Though scattered examples of "philosophic nihilism" and "despair" certainly exist in [Don Juan], I cannot agree with Wilkie and Gleckner that they represent the dominant mood of the poem as a whole.... I believe that Don Juan, despite occasional lapses into despondency and spleen, reflects a deep conviction that life and the spectacle it affords are endlessly fascinating even though life's plan is incomprehensible and ultimately unknowable. It reminds us of one of the greatest stimuli to the onward thrust of life, the awareness of man's obligation to improve his lot. The paradox with which Byron confronts us is that the man who ardently tries to rid society of its moral confusion and unnecessary shackles also realizes that an ideal condition is unlikely to come about. Reconstruction of Eden, though they provide the goals toward which man must strive, are at best only temporary exceptions to the rule. Society, however, is not to be rejected or wholly condemned for its shortcomings any  more than is man for his predisposition to sin. As Byron comments in his peculiar dialectic of giving with one hand and taking with the other, "The world upon the whole is worth the assertion / (If but for comfort) that all things are kind" (DJ XII.41.3-4). However skeptical he may have been of establishing categorical truths and philosophical systems, his determination to understand mankind in a social setting not only counterbalances the negative thrusts but also affirms that humanity deserves amelioration.
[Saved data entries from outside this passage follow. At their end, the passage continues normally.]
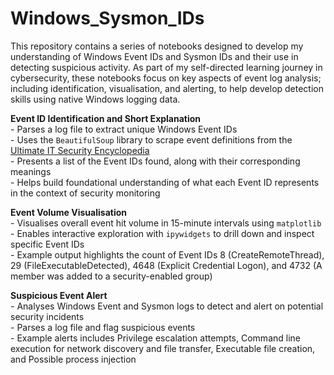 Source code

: # Windows_Sysmon_IDs

This repository contains a series of notebooks designed to develop my understanding of Windows Event IDs and Sysmon IDs and their use in detecting suspicious activity. As part of my self-directed learning journey in cybersecurity, these notebooks focus on key aspects of event log analysis; including identification, visualisation, and alerting, to help develop detection skills using native Windows logging data.

<b>Event ID Identification and Short Explanation</b><br>
    - Parses a log file to extract unique Windows Event IDs<br>
    - Uses the `BeautifulSoup` library to scrape event definitions from the <a href="https://www.ultimatewindowssecurity.com/securitylog/encyclopedia/">Ultimate IT Security Encyclopedia</a><br>
    - Presents a list of the Event IDs found, along with their corresponding meanings<br>
    - Helps build foundational understanding of what each Event ID represents in the context of security monitoring<br>

<b>Event Volume Visualisation</b><br>
    - Visualises overall event hit volume in 15-minute intervals using `matplotlib`<br>
    - Enables interactive exploration with `ipywidgets` to drill down and inspect specific Event IDs<br>
    - Example output highlights the count of Event IDs 8 (CreateRemoteThread), 29 (FileExecutableDetected), 4648 (Explicit Credential Logon), and 4732 (A member was added to a security-enabled group)<br>

<b>Suspicious Event Alert</b><br>
    - Analyses Windows Event and Sysmon logs to detect and alert on potential security incidents<br>
    - Parses a log file and flag suspicious events<br>
    - Example alerts includes Privilege escalation attempts, Command line execution for network discovery and file transfer, Executable file creation, and Possible process injection
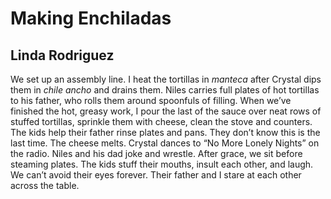 # Making Enchiladas
## Linda Rodriguez
We set up an assembly line.
I heat the tortillas in _manteca_
after Crystal dips them in _chile ancho_
and drains them. Niles carries full plates
of hot tortillas to his father,
who rolls them around spoonfuls of filling.
When we’ve finished the hot, greasy work,
I pour the last of the sauce over neat rows
of stuffed tortillas, sprinkle them with cheese,
clean the stove and counters.
The kids help their father rinse plates and pans.
They don’t know this is the last time.
The cheese melts. Crystal
dances to “No More Lonely Nights” on the radio.
Niles and his dad joke and wrestle.
After grace, we sit before steaming plates.
The kids stuff their mouths, insult each other,
and laugh. We can’t avoid their eyes
forever. Their father and I stare
at each other across the table. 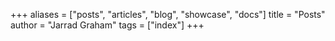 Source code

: +++
aliases = ["posts", "articles", "blog", "showcase", "docs"]
title = "Posts"
author = "Jarrad Graham"
tags = ["index"]
+++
--Frederick L. Beaty (1985)


[Don Juan] is... with Spenser's The Faerie Queene, Milton's Paradise Lost, and Wordsworth's The Prelude, one of the very greatest long poems in the English language. The things most frequently said about it—that it is the epic of modern life, the most original, funniest, but saddest of poems, one that never relinquishes its faith in what Helen Gardner once called "the salutariness of being undeceived"—are all true. If no one can write about Don Juan without writing about Byron himself as an overwhelming narrative presence, it is also limiting to write about Byron's life without writing about Don Juan: that "versified Aurora Borealis," as Byron himself described it in Canto VII, "which flashes o'er a waste and icy clime," a restless, "ever varying rhyme." This, even more than Childe Harold, and certainly more than the vault at Hucknall Torkard, is the place where the person who so mesmerized contemporaries not only in England but across Europe remains tangible and undimmed.
--Anne Barton (2002)

Don Juan reached the reading nation unmediated by the normal institutional, publishing, and price conventions. it penetrated more deeply and more widely within the reading nation, although not uniformly, and it continued to be feared, reprinted in large numbers, and widely read as a separate book right through the Victorian period. Few books reveal more vividly the differences between quantified histories of reading and traditional literary and cultural history seen as a parade or parliament of texts. As an example of literary diffusion, Don Juan is unique, an episode in which all the normal activities of authors, publishers, editors, printers, illustrators, reviewers, book buyers, and readers can be sen accelerated and intensified. It repays detailed study not only in its own right, but as a case study from which other more general lessons about the system of texts, books, readings, and cultural formation can be taken. Don Juan is the Galapagos Islands of literature.